= TASK DESCRIPTION =
Leave the pictures out and quote every line from the start of the listing to the line with "[#179]: https://github.com/hannobraun/inotify-rs/pull/179", inclusive.
▬▬▬
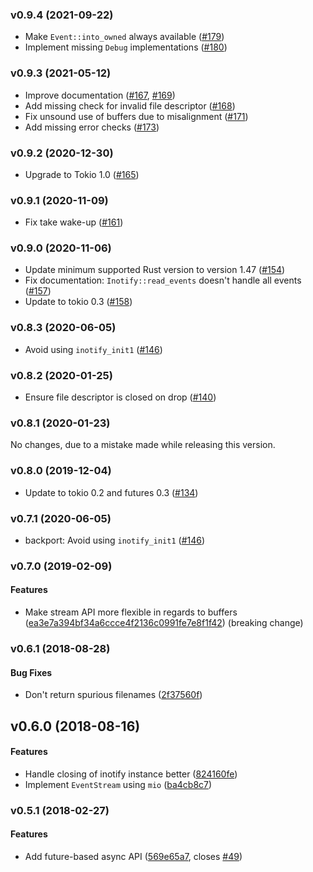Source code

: ### v0.9.4 (2021-09-22)

- Make `Event::into_owned` always available ([#179])
- Implement missing `Debug` implementations ([#180])

[#179]: https://github.com/hannobraun/inotify-rs/pull/179
[#180]: https://github.com/hannobraun/inotify-rs/pull/180


### v0.9.3 (2021-05-12)

- Improve documentation ([#167], [#169])
- Add missing check for invalid file descriptor ([#168])
- Fix unsound use of buffers due to misalignment ([#171])
- Add missing error checks ([#173])

[#167]: https://github.com/hannobraun/inotify-rs/pull/167
[#168]: https://github.com/hannobraun/inotify-rs/pull/168
[#169]: https://github.com/hannobraun/inotify-rs/pull/169
[#171]: https://github.com/hannobraun/inotify-rs/pull/171
[#173]: https://github.com/hannobraun/inotify-rs/pull/173


### v0.9.2 (2020-12-30)

- Upgrade to Tokio 1.0 ([#165])

[#165]: https://github.com/hannobraun/inotify/pull/165


<a name="v0.9.1"></a>
### v0.9.1 (2020-11-09)

- Fix take wake-up ([#161])

[#161]: https://github.com/hannobraun/inotify/pull/161


<a name="v0.9.0"></a>
### v0.9.0 (2020-11-06)

- Update minimum supported Rust version to version 1.47 ([#154])
- Fix documentation: `Inotify::read_events` doesn't handle all events ([#157])
- Update to tokio 0.3 ([#158])

[#154]: https://github.com/hannobraun/inotify/pull/154
[#157]: https://github.com/hannobraun/inotify/pull/157
[#158]: https://github.com/hannobraun/inotify/pull/158


<a name="v0.8.3"></a>
### v0.8.3 (2020-06-05)

- Avoid using `inotify_init1` ([#146])

[#146]: https://github.com/hannobraun/inotify/pull/146


<a name="v0.8.2"></a>
### v0.8.2 (2020-01-25)

- Ensure file descriptor is closed on drop ([#140])

[#140]: https://github.com/inotify-rs/inotify/pull/140


<a name="v0.8.1"></a>
### v0.8.1 (2020-01-23)

No changes, due to a mistake made while releasing this version.


<a name="v0.8.0"></a>
### v0.8.0 (2019-12-04)

- Update to tokio 0.2 and futures 0.3 ([#134])

[#134]: https://github.com/inotify-rs/inotify/pull/134


<a name="v0.7.1"></a>
### v0.7.1 (2020-06-05)

- backport: Avoid using `inotify_init1` ([#146])

[#146]: https://github.com/hannobraun/inotify/pull/146


<a name="v0.7.0"></a>
### v0.7.0 (2019-02-09)

#### Features

* Make stream API more flexible in regards to buffers ([ea3e7a394bf34a6ccce4f2136c0991fe7e8f1f42](ea3e7a394bf34a6ccce4f2136c0991fe7e8f1f42)) (breaking change)

<a name="v0.6.1"></a>
### v0.6.1 (2018-08-28)


#### Bug Fixes

*   Don't return spurious filenames ([2f37560f](2f37560f))



<a name="v0.6.0"></a>
## v0.6.0 (2018-08-16)


#### Features

*   Handle closing of inotify instance better ([824160fe](824160fe))
*   Implement `EventStream` using `mio` ([ba4cb8c7](ba4cb8c7))



<a name="v0.5.1"></a>
### v0.5.1 (2018-02-27)

#### Features

*   Add future-based async API ([569e65a7](569e65a7), closes [#49](49))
▬▬▬
= EXERCISE RESPONSE =
Source code

: ### v0.9.4 (2021-09-22)

- Make `Event::into_owned` always available ([#179])
- Implement missing `Debug` implementations ([#180])

[#179]: https://github.com/hannobraun/inotify-rs/pull/179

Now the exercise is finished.